Saturday’s remarkable by-election result in the Sydney seat of Wentworth, which saw the heartland of Liberal territory fall to an independent after an almost 20% swing against a sitting government, will send shock waves through both major political parties.
There appears to be a real change developing in Australian politics as more voters take advantage of the power that democracy affords them every election day.
The major parties had better watch out – this could catch on!
More people are demanding truly representative politicians and are becoming increasingly dissatisfied with some of the cookie-cutter offerings dished up by the major parties.

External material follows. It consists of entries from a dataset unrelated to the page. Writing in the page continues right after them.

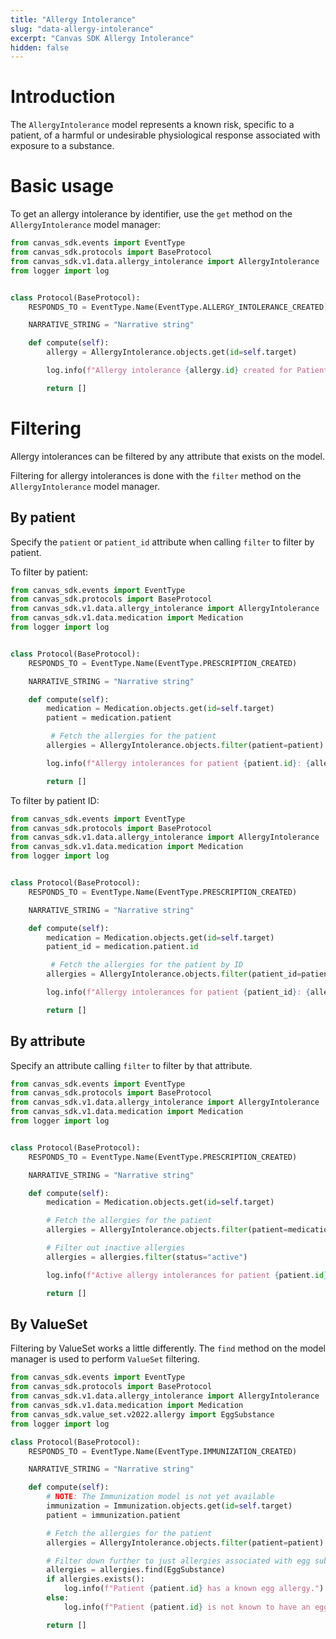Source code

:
 ```yaml
---
title: "Allergy Intolerance"
slug: "data-allergy-intolerance"
excerpt: "Canvas SDK Allergy Intolerance"
hidden: false
---
```


# Introduction

The `AllergyIntolerance` model represents a known risk, specific to a patient, of a harmful or undesirable physiological response associated with exposure to a substance.

# Basic usage

To get an allergy intolerance by identifier, use the `get` method on the `AllergyIntolerance` model manager:

```python
from canvas_sdk.events import EventType
from canvas_sdk.protocols import BaseProtocol
from canvas_sdk.v1.data.allergy_intolerance import AllergyIntolerance
from logger import log


class Protocol(BaseProtocol):
    RESPONDS_TO = EventType.Name(EventType.ALLERGY_INTOLERANCE_CREATED)

    NARRATIVE_STRING = "Narrative string"

    def compute(self):
        allergy = AllergyIntolerance.objects.get(id=self.target)

        log.info(f"Allergy intolerance {allergy.id} created for Patient {allergy.patient.id}")

        return []
```

# Filtering

Allergy intolerances can be filtered by any attribute that exists on the model.

Filtering for allergy intolerances is done with the `filter` method on the `AllergyIntolerance` model manager.

## By patient

Specify the `patient` or `patient_id` attribute when calling `filter` to filter by patient.

To filter by patient:

```python
from canvas_sdk.events import EventType
from canvas_sdk.protocols import BaseProtocol
from canvas_sdk.v1.data.allergy_intolerance import AllergyIntolerance
from canvas_sdk.v1.data.medication import Medication
from logger import log


class Protocol(BaseProtocol):
    RESPONDS_TO = EventType.Name(EventType.PRESCRIPTION_CREATED)

    NARRATIVE_STRING = "Narrative string"

    def compute(self):
        medication = Medication.objects.get(id=self.target)
        patient = medication.patient

		 # Fetch the allergies for the patient
        allergies = AllergyIntolerance.objects.filter(patient=patient)

        log.info(f"Allergy intolerances for patient {patient.id}: {allergies}")

        return []
```

To filter by patient ID:

```python
from canvas_sdk.events import EventType
from canvas_sdk.protocols import BaseProtocol
from canvas_sdk.v1.data.allergy_intolerance import AllergyIntolerance
from canvas_sdk.v1.data.medication import Medication
from logger import log


class Protocol(BaseProtocol):
    RESPONDS_TO = EventType.Name(EventType.PRESCRIPTION_CREATED)

    NARRATIVE_STRING = "Narrative string"

    def compute(self):
        medication = Medication.objects.get(id=self.target)
        patient_id = medication.patient.id

		 # Fetch the allergies for the patient by ID
        allergies = AllergyIntolerance.objects.filter(patient_id=patient_id)

        log.info(f"Allergy intolerances for patient {patient_id}: {allergies}")

        return []
```

## By attribute

Specify an attribute calling `filter` to filter by that attribute.

```python
from canvas_sdk.events import EventType
from canvas_sdk.protocols import BaseProtocol
from canvas_sdk.v1.data.allergy_intolerance import AllergyIntolerance
from canvas_sdk.v1.data.medication import Medication
from logger import log


class Protocol(BaseProtocol):
    RESPONDS_TO = EventType.Name(EventType.PRESCRIPTION_CREATED)

    NARRATIVE_STRING = "Narrative string"

    def compute(self):
        medication = Medication.objects.get(id=self.target)

        # Fetch the allergies for the patient
        allergies = AllergyIntolerance.objects.filter(patient=medication.patient)

        # Filter out inactive allergies
        allergies = allergies.filter(status="active")

        log.info(f"Active allergy intolerances for patient {patient.id}: {allergies}")

        return []
```


## By ValueSet

Filtering by ValueSet works a little differently. The `find` method on the model manager is used to perform `ValueSet` filtering.

```python
from canvas_sdk.events import EventType
from canvas_sdk.protocols import BaseProtocol
from canvas_sdk.v1.data.allergy_intolerance import AllergyIntolerance
from canvas_sdk.v1.data.medication import Medication
from canvas_sdk.value_set.v2022.allergy import EggSubstance
from logger import log

class Protocol(BaseProtocol):
    RESPONDS_TO = EventType.Name(EventType.IMMUNIZATION_CREATED)

    NARRATIVE_STRING = "Narrative string"

    def compute(self):
        # NOTE: The Immunization model is not yet available
        immunization = Immunization.objects.get(id=self.target)
        patient = immunization.patient

        # Fetch the allergies for the patient
        allergies = AllergyIntolerance.objects.filter(patient=patient).find(EggSubstance)

        # Filter down further to just allergies associated with egg substance
        allergies = allergies.find(EggSubstance)
        if allergies.exists():
            log.info(f"Patient {patient.id} has a known egg allergy.")
        else:
            log.info(f"Patient {patient.id} is not known to have an egg allergy.")

        return []
```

To be fair, the Wentworth by-election was unusual in that the electorate was very angry at the dumping of their popular local MP and the nation’s Prime Minister.
But parallels exist with the seat of Mayo and the Victorian seat of Indi which have both elected independent female MPs after voters became disillusioned with long-term Liberal representation.

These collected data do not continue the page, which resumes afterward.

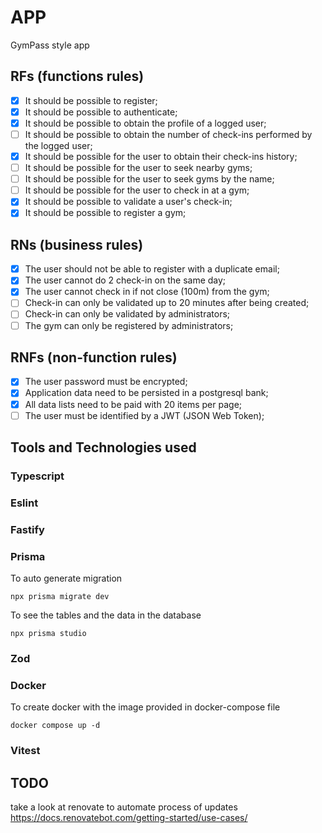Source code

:# APP

GymPass style app

## RFs (functions rules)

- [x] It should be possible to register;
- [x] It should be possible to authenticate;
- [x] It should be possible to obtain the profile of a logged user;
- [ ] It should be possible to obtain the number of check-ins performed by the logged user;
- [x] It should be possible for the user to obtain their check-ins history;
- [ ] It should be possible for the user to seek nearby gyms;
- [ ] It should be possible for the user to seek gyms by the name;
- [ ] It should be possible for the user to check in at a gym;
- [x] It should be possible to validate a user's check-in;
- [x] It should be possible to register a gym;

## RNs (business rules)

- [x] The user should not be able to register with a duplicate email;
- [x] The user cannot do 2 check-in on the same day;
- [x] The user cannot check in if not close (100m) from the gym;
- [ ] Check-in can only be validated up to 20 minutes after being created;
- [ ] Check-in can only be validated by administrators;
- [ ] The gym can only be registered by administrators;

## RNFs (non-function rules)

- [x] The user password must be encrypted;
- [x] Application data need to be persisted in a postgresql bank;
- [x] All data lists need to be paid with 20 items per page;
- [ ] The user must be identified by a JWT (JSON Web Token);

## Tools and Technologies used

### Typescript
### Eslint
### Fastify
### Prisma

To auto generate migration
``` 
npx prisma migrate dev
```
To see the tables and the data in the database
```
npx prisma studio
```
### Zod
### Docker
To create docker with the image provided in docker-compose file
```
docker compose up -d
```

### Vitest


## TODO

take a look at renovate to automate process of updates
https://docs.renovatebot.com/getting-started/use-cases/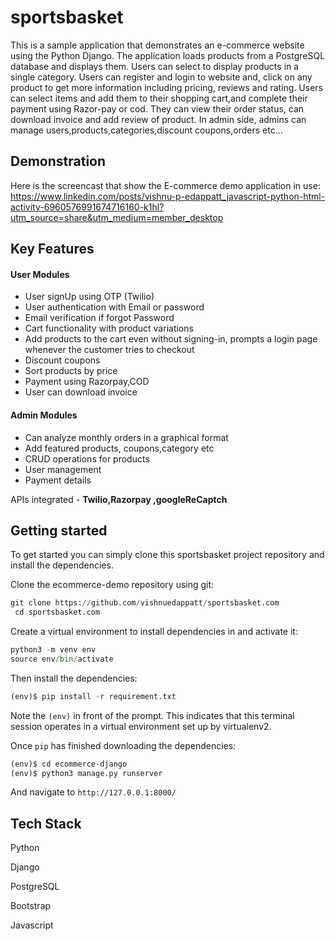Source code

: # sportsbasket
This is a sample application that demonstrates an e-commerce website using the Python Django. The application loads products from a PostgreSQL database and displays them. Users can select to display products in a single category. Users can register and login to website and, click on any product to get more information including pricing, reviews and rating. Users can select items and add them to their shopping cart,and complete their payment using Razor-pay or cod. They can view their order status, can download invoice and add review of product.
In admin side, admins can manage users,products,categories,discount coupons,orders etc...


## Demonstration

Here is the screencast that show the E-commerce demo application in use: 
https://www.linkedin.com/posts/vishnu-p-edappatt_javascript-python-html-activity-6960576991674716160-k1hl?utm_source=share&utm_medium=member_desktop

## Key Features
#### User Modules
* User signUp using OTP (Twilio)
* User authentication with Email or password
* Email verification if forgot Password
* Cart functionality with product variations
* Add products to the cart even without signing-in, prompts a login page whenever the customer tries to checkout
* Discount coupons
* Sort products by price
* Payment using Razorpay,COD
* User can download invoice
#### Admin Modules
* Can analyze monthly orders in a graphical format
* Add featured products, coupons,category etc
* CRUD operations for products
* User management
* Payment details

 APIs integrated -  __Twilio,Razorpay ,googleReCaptch__
## Getting started
To get started you can simply clone this sportsbasket project repository and install the dependencies.

Clone the ecommerce-demo repository using git:
```python
git clone https://github.com/vishnuedappatt/sportsbasket.com
 cd sportsbasket.com
```
Create a virtual environment to install dependencies in and activate it:
```python
python3 -m venv env
source env/bin/activate
```

Then install the dependencies:
```python
(env)$ pip install -r requirement.txt
```
Note the ```(env)``` in front of the prompt. This indicates that this terminal session operates in a virtual environment set up by virtualenv2.

Once ```pip``` has finished downloading the dependencies:
```python
(env)$ cd ecommerce-django
(env)$ python3 manage.py runserver
```
And navigate to ```http://127.0.0.1:8000/```


## Tech Stack
  Python
  
  Django
  
  PostgreSQL
  
  Bootstrap
  
  Javascript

Tasmanian independent Andrew Wilkie has held his seat of Denison for more than 10 years while Queensland’s Bob Katter has represented his constituents as an independent since 2001, showing unaligned grassroots politicians can be very difficult to dislodge once they become established.
Kerryn Phelps could well add to that list, meaning Wentworth – a jewel in the Liberal crown – may be lost for some time for no other reason than internal politics.
Now high-profile marketing professional and social commentator Jane Caro has indicated her willingness to embrace the moment and challenge former PM Tony Abbott in the neighboring Sydney seat of Warringah at the next Federal election.
Like the people of Wentworth, the voters of Warringah prefer conservative politics but whether they feel empowered enough to tell Mr Abbott they want someone who represents their views in Canberra rather than someone who represents Canberra’s views in Warringah, is yet to be seen.
The precedent has been set in Mayo and Indi and the move has not been a step too far for many traditional conservative voters.
The writing is on the wall and the big players had better take note.
Politicians – particularly backbenchers – must better represent the views of their electorates otherwise voters will look elsewhere. How democratic!